Говоря о России, я говорю об отцовской земле сотен народов, о стране, которая и задумана Всевышним как родина сотен народов. Я говорю о России, любящей все свои народы, всех своих поэтов, все свои земли. Если на этих землях народы рождают больших поэтов, значит, эти народы жили на этих землях всегда и будут жить на этих землях всегда. И разве Россия не велика еще и тем, что на стольких сущих языках поэты прославляют ее и воспевают ее? Отрадно, что и Верховный муфтий России Талгат Туджуддин неустанно напоминает о том, что понятие «родина» для верующего мусульманина свято, ибо Пророк Мухаммед говорил, что «любовь к отчизне – это часть вашей веры».
В стихах Такташа, на первый взгляд, вроде бы можно увидеть воинственный атеизм, энергичное, настойчивое богоборчество. Главный герой его «Трагедии сынов земли» («Жир уллары трагедиясе»), написанной еще в 1921 году, поэт Кабил вступает в откровенную схватку с Богом, обвиняя именно Его во всем злом, что творится на земле. В этой «Трагедии» мы видим духовное возвышение человека, наделенного небывалой верой в собственное могущество. Такой человек был необходим опять-таки эпохе, чтобы вдохновить его на грандиозное созидание: эпоха жаждала взлета. И Бога невозможно было унизить богоборчеством стихотворцев, Ему хватит славы на тысячелетия. Видимо, на земле случилось такое необычное время, когда Всевышний прощал поэтам даже их порыв встать с ним вровень. Пусть только становятся красивее душой и пусть избавляют землю от зла. А Господь миров, как сказано еще в первых строках Корана, милостив и милосерд.

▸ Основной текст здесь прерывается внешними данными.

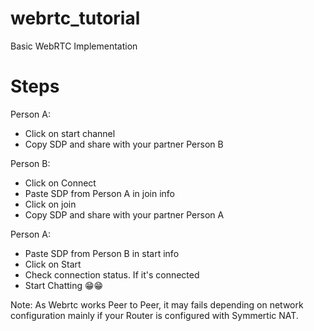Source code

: # webrtc_tutorial
Basic WebRTC Implementation 

# Steps

Person A:

- Click on start channel
- Copy SDP and share with your partner Person B

Person B:
- Click on Connect
- Paste SDP from Person A in join info
- Click on join
- Copy SDP and share with your partner Person A

Person A:
- Paste SDP from Person B in start info
- Click on Start
- Check connection status. If it's connected
- Start Chatting 😁😁


Note: As Webrtc works Peer to Peer, it may fails depending on network configuration mainly if your Router is configured with Symmertic NAT.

Естественно, несмотря на всю свою природную мудрость, 20-летний Такташ не мог не очароваться атеистическим романтизмом своего времени. Воюя как бы «против Бога», революционный народ воевал против лицемерных священников, часто служивших не Богу, а маммоне. И лирический герой стихотворения «Да, постарел я» («Картайдым шул»), разбивший окно деревенской мечети и гордый этим, не Богу мстил, а мулле, в котором сельчане давно уже не видели ни духовидца, ни заступника, а напротив – видели своего духовного поработителя. И трагедия борющегося с Богом Кабила в том, что он, отчаявшись, приписал священному небу всю злобу и лицемерие, существовавшее на земле, хотя они небу, скорее всего, и не принадлежали. Тем не менее, образ Кабила жертвенно-светел. Отрицая Бога и воюя с ним, он в то же время воюет против рабства и унижения, за что вечно и неизменно сражается и Бог. Кабил погибает, но в финале произведения вновь появляется удивительный персонаж – Идея. Она уверенно обещает продолжить кровавую борьбу против унижения человека и произносит пророческие слова: «Пусть в небесах есть владыка кровавый, здесь, на земле, есть владыка другой». В том-то, видимо, и дело, что высшая сила добра землю никогда и не покидала. Потому и благославленны революционные поэты, что они защищали именно высшую силу добра. Кстати, эта Идея, которая, пронзая художественно-философское пространство всей мировой культуры, переходила из одной поэмы в другую, из одного манифеста в другой, от одного народа к другому, жива до сих пор.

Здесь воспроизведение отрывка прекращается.